*** GIVEN DATA ***

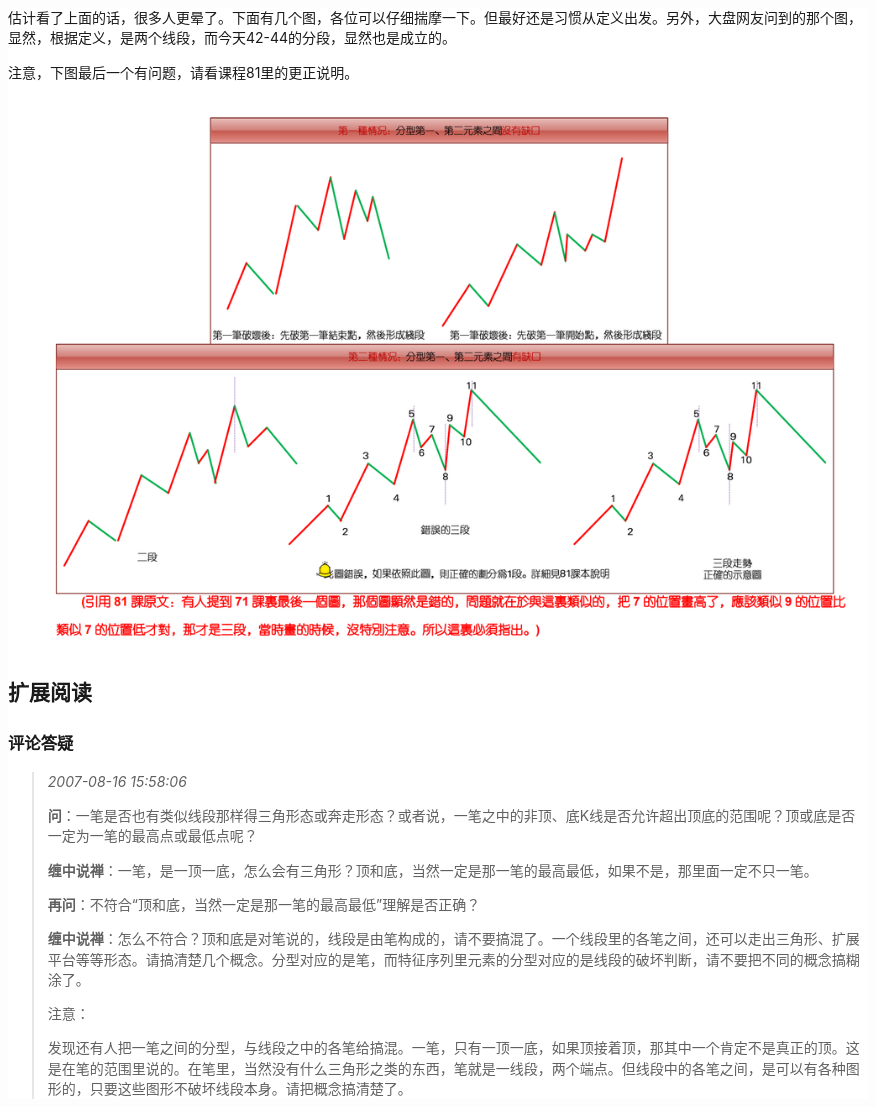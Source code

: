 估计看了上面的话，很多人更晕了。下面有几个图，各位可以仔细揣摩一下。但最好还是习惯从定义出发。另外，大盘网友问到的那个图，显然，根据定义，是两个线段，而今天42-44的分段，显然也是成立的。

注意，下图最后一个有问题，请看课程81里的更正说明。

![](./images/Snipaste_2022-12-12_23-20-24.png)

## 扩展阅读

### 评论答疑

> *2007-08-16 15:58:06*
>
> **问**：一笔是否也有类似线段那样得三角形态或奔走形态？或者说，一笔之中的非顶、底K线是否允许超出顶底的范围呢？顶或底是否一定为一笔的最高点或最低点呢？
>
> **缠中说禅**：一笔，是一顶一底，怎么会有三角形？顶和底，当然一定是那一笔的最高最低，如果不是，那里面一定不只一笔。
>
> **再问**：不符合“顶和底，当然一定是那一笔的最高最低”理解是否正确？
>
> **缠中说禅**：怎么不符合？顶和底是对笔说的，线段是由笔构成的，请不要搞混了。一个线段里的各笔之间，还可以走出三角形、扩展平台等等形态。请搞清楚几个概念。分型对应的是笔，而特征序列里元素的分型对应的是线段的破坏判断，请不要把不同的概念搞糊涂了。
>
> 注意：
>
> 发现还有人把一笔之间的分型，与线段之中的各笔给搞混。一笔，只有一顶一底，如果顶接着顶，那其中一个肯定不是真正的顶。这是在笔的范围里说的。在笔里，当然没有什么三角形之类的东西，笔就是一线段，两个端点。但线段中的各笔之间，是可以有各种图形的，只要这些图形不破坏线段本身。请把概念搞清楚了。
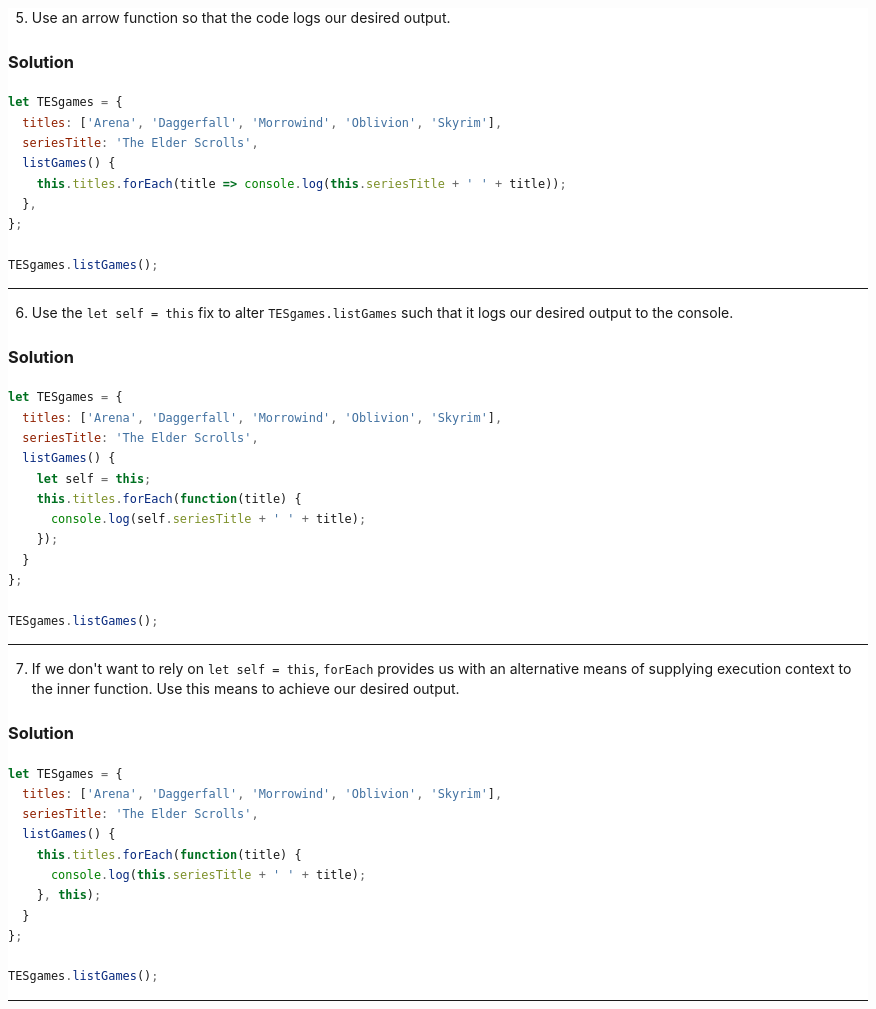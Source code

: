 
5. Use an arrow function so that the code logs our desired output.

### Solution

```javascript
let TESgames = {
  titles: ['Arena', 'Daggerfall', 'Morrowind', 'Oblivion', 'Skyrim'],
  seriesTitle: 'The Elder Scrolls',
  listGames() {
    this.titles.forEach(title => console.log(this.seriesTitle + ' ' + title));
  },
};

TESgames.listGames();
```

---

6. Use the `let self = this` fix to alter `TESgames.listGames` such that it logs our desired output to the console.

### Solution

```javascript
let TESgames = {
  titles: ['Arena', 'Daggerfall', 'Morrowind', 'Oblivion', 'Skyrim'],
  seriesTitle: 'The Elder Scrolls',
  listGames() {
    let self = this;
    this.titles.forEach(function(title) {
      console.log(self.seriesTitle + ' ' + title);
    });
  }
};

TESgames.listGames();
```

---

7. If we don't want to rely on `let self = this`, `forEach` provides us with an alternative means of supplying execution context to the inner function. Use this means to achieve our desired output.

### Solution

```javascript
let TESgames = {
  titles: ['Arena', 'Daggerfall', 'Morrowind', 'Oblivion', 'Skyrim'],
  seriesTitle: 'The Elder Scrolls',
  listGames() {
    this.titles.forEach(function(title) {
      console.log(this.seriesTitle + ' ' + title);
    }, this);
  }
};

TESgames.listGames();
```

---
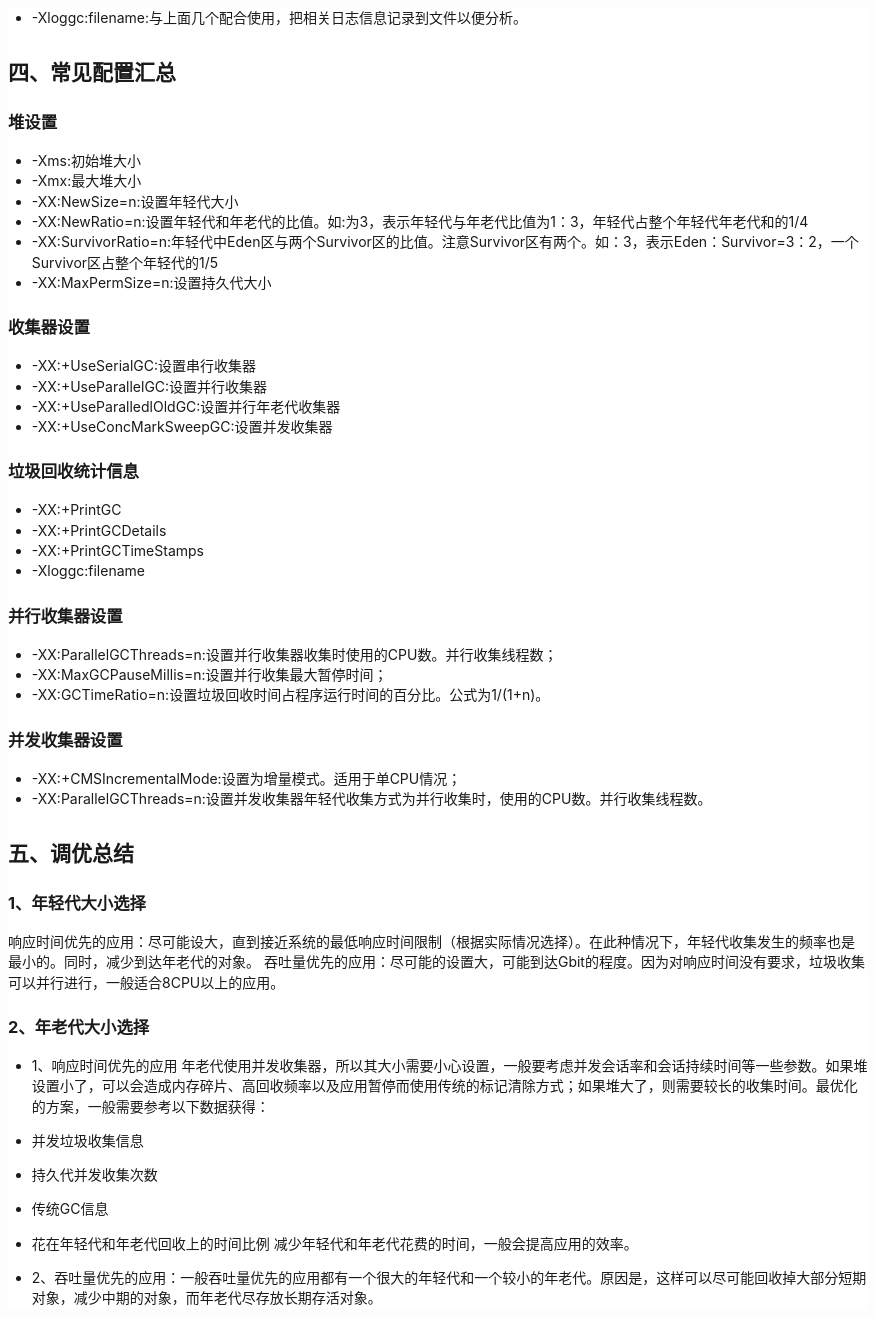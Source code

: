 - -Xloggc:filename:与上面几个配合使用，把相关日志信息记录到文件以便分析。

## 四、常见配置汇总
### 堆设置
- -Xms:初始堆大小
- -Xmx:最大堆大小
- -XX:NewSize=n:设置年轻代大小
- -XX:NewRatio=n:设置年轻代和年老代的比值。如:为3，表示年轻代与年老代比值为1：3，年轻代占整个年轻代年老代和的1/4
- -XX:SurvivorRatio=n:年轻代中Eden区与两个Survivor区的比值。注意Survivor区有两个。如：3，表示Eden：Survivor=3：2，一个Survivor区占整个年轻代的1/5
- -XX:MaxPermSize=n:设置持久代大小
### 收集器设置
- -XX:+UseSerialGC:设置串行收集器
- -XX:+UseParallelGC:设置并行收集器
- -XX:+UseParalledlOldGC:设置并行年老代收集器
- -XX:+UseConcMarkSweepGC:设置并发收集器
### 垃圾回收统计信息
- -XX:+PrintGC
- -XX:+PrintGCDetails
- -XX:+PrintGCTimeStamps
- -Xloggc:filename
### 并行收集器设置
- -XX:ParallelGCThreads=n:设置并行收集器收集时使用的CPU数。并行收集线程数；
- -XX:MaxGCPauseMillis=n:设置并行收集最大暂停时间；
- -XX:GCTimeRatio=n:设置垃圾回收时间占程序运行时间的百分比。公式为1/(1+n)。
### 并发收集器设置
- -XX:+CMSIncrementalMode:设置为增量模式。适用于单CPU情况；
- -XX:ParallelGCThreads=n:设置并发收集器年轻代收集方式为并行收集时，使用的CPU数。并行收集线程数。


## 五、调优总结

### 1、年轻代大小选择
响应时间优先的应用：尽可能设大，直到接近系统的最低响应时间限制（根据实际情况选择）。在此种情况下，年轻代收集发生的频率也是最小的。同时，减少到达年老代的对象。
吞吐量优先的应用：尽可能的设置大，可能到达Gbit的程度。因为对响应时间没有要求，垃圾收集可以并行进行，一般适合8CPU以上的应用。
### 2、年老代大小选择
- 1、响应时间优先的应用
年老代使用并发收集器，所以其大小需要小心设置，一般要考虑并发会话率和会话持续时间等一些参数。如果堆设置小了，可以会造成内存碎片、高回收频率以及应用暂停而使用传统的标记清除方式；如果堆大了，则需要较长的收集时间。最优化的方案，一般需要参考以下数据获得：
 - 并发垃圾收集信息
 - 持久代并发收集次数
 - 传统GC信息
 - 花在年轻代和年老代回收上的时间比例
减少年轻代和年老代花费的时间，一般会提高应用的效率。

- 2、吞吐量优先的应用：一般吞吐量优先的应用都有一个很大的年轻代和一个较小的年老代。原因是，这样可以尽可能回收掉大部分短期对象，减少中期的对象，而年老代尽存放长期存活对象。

*** End of GIVEN DATA ***

(EXERCISE REQUIREMENTS): Every entry should be written out word for word, except for its pictures.

(TASK OUTPUT):
Source code

: 估计看了上面的话，很多人更晕了。下面有几个图，各位可以仔细揣摩一下。但最好还是习惯从定义出发。另外，大盘网友问到的那个图，显然，根据定义，是两个线段，而今天42-44的分段，显然也是成立的。

注意，下图最后一个有问题，请看课程81里的更正说明。

![](./images/Snipaste_2022-12-12_23-20-24.png)

## 扩展阅读

### 评论答疑

> *2007-08-16 15:58:06*
>
> **问**：一笔是否也有类似线段那样得三角形态或奔走形态？或者说，一笔之中的非顶、底K线是否允许超出顶底的范围呢？顶或底是否一定为一笔的最高点或最低点呢？
>
> **缠中说禅**：一笔，是一顶一底，怎么会有三角形？顶和底，当然一定是那一笔的最高最低，如果不是，那里面一定不只一笔。
>
> **再问**：不符合“顶和底，当然一定是那一笔的最高最低”理解是否正确？
>
> **缠中说禅**：怎么不符合？顶和底是对笔说的，线段是由笔构成的，请不要搞混了。一个线段里的各笔之间，还可以走出三角形、扩展平台等等形态。请搞清楚几个概念。分型对应的是笔，而特征序列里元素的分型对应的是线段的破坏判断，请不要把不同的概念搞糊涂了。
>
> 注意：
>
> 发现还有人把一笔之间的分型，与线段之中的各笔给搞混。一笔，只有一顶一底，如果顶接着顶，那其中一个肯定不是真正的顶。这是在笔的范围里说的。在笔里，当然没有什么三角形之类的东西，笔就是一线段，两个端点。但线段中的各笔之间，是可以有各种图形的，只要这些图形不破坏线段本身。请把概念搞清楚了。
Source code

: 
5. Use an arrow function so that the code logs our desired output.

### Solution

```javascript
let TESgames = {
  titles: ['Arena', 'Daggerfall', 'Morrowind', 'Oblivion', 'Skyrim'],
  seriesTitle: 'The Elder Scrolls',
  listGames() {
    this.titles.forEach(title => console.log(this.seriesTitle + ' ' + title));
  },
};

TESgames.listGames();
```

---

6. Use the `let self = this` fix to alter `TESgames.listGames` such that it logs our desired output to the console.

### Solution

```javascript
let TESgames = {
  titles: ['Arena', 'Daggerfall', 'Morrowind', 'Oblivion', 'Skyrim'],
  seriesTitle: 'The Elder Scrolls',
  listGames() {
    let self = this;
    this.titles.forEach(function(title) {
      console.log(self.seriesTitle + ' ' + title);
    });
  }
};

TESgames.listGames();
```

---

7. If we don't want to rely on `let self = this`, `forEach` provides us with an alternative means of supplying execution context to the inner function. Use this means to achieve our desired output.

### Solution

```javascript
let TESgames = {
  titles: ['Arena', 'Daggerfall', 'Morrowind', 'Oblivion', 'Skyrim'],
  seriesTitle: 'The Elder Scrolls',
  listGames() {
    this.titles.forEach(function(title) {
      console.log(this.seriesTitle + ' ' + title);
    }, this);
  }
};

TESgames.listGames();
```

---
Source code

: - -Xloggc:filename:与上面几个配合使用，把相关日志信息记录到文件以便分析。

## 四、常见配置汇总
### 堆设置
- -Xms:初始堆大小
- -Xmx:最大堆大小
- -XX:NewSize=n:设置年轻代大小
- -XX:NewRatio=n:设置年轻代和年老代的比值。如:为3，表示年轻代与年老代比值为1：3，年轻代占整个年轻代年老代和的1/4
- -XX:SurvivorRatio=n:年轻代中Eden区与两个Survivor区的比值。注意Survivor区有两个。如：3，表示Eden：Survivor=3：2，一个Survivor区占整个年轻代的1/5
- -XX:MaxPermSize=n:设置持久代大小
### 收集器设置
- -XX:+UseSerialGC:设置串行收集器
- -XX:+UseParallelGC:设置并行收集器
- -XX:+UseParalledlOldGC:设置并行年老代收集器
- -XX:+UseConcMarkSweepGC:设置并发收集器
### 垃圾回收统计信息
- -XX:+PrintGC
- -XX:+PrintGCDetails
- -XX:+PrintGCTimeStamps
- -Xloggc:filename
### 并行收集器设置
- -XX:ParallelGCThreads=n:设置并行收集器收集时使用的CPU数。并行收集线程数；
- -XX:MaxGCPauseMillis=n:设置并行收集最大暂停时间；
- -XX:GCTimeRatio=n:设置垃圾回收时间占程序运行时间的百分比。公式为1/(1+n)。
### 并发收集器设置
- -XX:+CMSIncrementalMode:设置为增量模式。适用于单CPU情况；
- -XX:ParallelGCThreads=n:设置并发收集器年轻代收集方式为并行收集时，使用的CPU数。并行收集线程数。


## 五、调优总结

### 1、年轻代大小选择
响应时间优先的应用：尽可能设大，直到接近系统的最低响应时间限制（根据实际情况选择）。在此种情况下，年轻代收集发生的频率也是最小的。同时，减少到达年老代的对象。
吞吐量优先的应用：尽可能的设置大，可能到达Gbit的程度。因为对响应时间没有要求，垃圾收集可以并行进行，一般适合8CPU以上的应用。
### 2、年老代大小选择
- 1、响应时间优先的应用
年老代使用并发收集器，所以其大小需要小心设置，一般要考虑并发会话率和会话持续时间等一些参数。如果堆设置小了，可以会造成内存碎片、高回收频率以及应用暂停而使用传统的标记清除方式；如果堆大了，则需要较长的收集时间。最优化的方案，一般需要参考以下数据获得：
 - 并发垃圾收集信息
 - 持久代并发收集次数
 - 传统GC信息
 - 花在年轻代和年老代回收上的时间比例
减少年轻代和年老代花费的时间，一般会提高应用的效率。

- 2、吞吐量优先的应用：一般吞吐量优先的应用都有一个很大的年轻代和一个较小的年老代。原因是，这样可以尽可能回收掉大部分短期对象，减少中期的对象，而年老代尽存放长期存活对象。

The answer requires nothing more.